[Saved entries]
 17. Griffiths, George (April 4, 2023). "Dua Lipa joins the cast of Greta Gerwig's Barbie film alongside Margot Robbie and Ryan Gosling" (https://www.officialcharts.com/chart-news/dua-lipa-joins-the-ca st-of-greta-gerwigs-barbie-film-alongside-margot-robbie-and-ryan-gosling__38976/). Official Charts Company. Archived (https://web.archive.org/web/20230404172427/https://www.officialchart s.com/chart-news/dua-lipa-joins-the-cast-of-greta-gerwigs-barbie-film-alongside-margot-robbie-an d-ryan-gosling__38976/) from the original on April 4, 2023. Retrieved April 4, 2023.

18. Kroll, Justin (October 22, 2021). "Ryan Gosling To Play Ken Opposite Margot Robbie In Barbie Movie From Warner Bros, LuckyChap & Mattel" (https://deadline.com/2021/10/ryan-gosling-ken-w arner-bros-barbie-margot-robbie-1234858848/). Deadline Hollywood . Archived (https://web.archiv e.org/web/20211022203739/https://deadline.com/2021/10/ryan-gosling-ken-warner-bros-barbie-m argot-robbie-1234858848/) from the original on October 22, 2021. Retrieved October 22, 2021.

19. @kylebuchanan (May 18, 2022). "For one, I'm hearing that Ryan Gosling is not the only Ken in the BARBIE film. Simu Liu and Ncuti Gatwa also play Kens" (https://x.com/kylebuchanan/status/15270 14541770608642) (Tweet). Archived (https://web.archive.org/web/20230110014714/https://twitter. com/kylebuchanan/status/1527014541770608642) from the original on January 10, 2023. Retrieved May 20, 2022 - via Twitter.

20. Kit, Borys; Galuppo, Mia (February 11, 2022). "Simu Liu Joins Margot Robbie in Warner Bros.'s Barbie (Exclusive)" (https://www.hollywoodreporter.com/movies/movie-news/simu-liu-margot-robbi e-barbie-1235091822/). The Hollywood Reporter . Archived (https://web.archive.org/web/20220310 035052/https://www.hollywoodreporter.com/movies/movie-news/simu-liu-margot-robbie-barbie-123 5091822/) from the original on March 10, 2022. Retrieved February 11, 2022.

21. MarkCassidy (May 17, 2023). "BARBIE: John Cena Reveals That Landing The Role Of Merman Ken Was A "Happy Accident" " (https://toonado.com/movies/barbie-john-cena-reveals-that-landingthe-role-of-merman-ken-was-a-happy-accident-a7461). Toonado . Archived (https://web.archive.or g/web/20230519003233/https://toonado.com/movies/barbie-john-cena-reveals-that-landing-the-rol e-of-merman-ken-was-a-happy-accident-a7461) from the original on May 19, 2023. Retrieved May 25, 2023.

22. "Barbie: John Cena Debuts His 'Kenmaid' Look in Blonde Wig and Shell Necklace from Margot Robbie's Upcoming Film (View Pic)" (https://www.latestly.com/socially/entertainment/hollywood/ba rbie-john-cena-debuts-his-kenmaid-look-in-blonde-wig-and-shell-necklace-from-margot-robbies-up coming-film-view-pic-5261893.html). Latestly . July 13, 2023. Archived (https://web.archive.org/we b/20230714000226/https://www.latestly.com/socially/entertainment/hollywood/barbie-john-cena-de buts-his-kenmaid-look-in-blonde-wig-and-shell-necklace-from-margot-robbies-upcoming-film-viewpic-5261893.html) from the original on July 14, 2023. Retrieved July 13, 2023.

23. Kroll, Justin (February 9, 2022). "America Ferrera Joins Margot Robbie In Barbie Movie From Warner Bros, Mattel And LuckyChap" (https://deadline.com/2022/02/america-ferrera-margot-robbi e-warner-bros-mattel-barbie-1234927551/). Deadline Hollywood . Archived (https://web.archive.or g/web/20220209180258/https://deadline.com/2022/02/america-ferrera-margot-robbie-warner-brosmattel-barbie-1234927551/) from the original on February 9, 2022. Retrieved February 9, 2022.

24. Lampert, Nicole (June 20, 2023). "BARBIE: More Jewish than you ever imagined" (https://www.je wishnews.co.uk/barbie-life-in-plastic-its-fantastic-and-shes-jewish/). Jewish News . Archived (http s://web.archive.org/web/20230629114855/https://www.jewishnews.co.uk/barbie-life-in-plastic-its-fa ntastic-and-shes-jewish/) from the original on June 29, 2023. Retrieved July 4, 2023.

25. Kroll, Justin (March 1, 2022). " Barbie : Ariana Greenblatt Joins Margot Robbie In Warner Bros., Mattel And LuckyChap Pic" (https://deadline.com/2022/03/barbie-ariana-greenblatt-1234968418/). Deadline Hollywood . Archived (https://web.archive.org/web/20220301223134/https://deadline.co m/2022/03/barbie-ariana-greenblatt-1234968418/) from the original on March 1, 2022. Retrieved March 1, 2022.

---

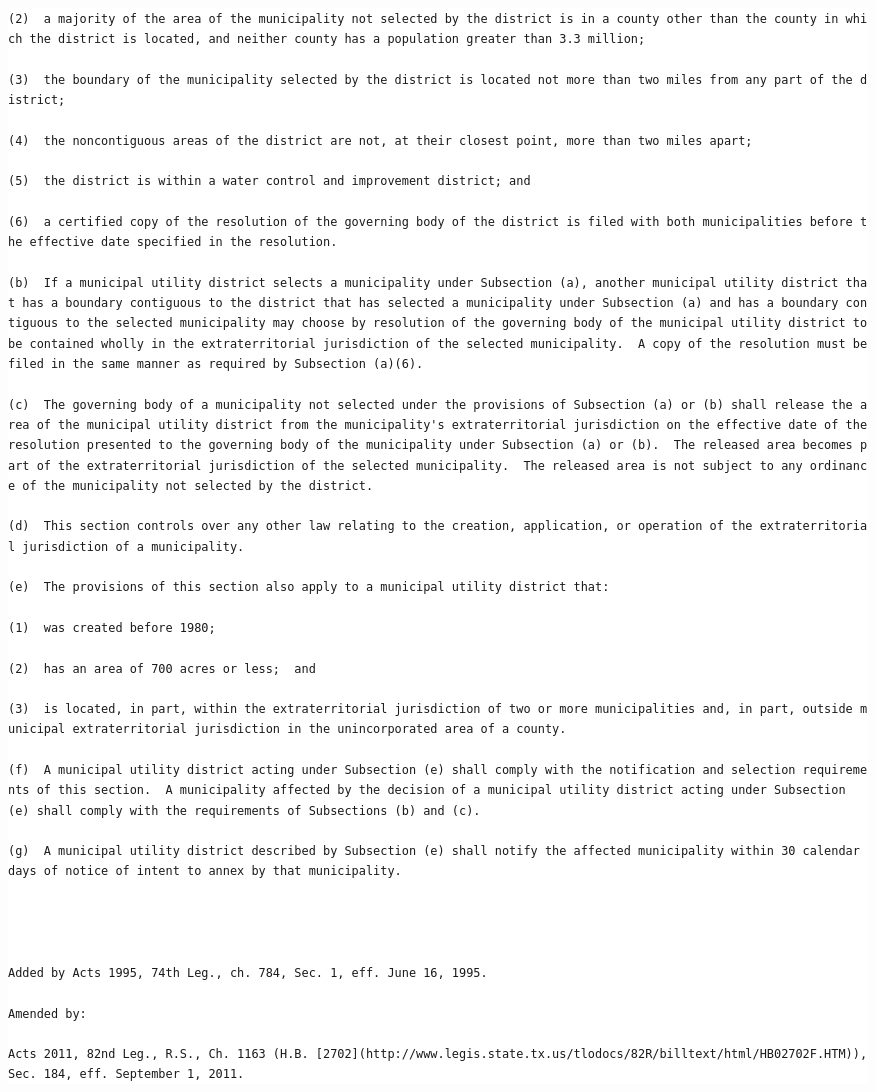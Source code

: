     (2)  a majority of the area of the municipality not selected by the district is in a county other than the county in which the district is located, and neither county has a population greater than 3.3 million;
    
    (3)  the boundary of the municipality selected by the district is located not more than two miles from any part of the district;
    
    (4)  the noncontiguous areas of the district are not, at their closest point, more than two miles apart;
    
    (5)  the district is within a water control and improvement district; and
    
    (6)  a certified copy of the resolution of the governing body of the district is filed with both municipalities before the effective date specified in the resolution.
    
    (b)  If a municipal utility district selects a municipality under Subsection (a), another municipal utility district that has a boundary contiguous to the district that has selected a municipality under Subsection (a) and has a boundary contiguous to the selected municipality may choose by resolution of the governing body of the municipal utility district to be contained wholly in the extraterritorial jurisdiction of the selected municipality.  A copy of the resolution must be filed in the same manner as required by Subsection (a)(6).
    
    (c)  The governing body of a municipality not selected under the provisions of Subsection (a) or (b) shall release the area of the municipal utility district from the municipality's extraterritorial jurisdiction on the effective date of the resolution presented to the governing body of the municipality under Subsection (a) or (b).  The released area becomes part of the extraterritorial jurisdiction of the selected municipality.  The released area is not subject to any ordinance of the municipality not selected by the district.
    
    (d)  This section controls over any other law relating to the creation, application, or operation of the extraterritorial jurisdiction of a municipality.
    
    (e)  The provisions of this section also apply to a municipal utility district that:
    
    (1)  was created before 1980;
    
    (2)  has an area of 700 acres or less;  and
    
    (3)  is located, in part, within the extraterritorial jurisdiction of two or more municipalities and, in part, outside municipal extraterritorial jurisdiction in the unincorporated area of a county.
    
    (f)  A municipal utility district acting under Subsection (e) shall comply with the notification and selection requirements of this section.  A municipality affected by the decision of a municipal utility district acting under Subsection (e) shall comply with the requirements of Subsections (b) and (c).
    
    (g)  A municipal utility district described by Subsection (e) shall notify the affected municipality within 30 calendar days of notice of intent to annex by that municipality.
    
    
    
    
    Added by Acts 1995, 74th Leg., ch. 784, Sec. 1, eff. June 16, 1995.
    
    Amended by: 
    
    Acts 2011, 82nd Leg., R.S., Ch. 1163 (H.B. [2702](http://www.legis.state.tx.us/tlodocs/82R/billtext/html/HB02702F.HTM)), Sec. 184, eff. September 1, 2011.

## Your goal
When the word "miles" shows up in a line of the entries, report that line.

## Answer
    (3)  the boundary of the municipality selected by the district is located not more than two miles from any part of the district;
    (4)  the noncontiguous areas of the district are not, at their closest point, more than two miles apart;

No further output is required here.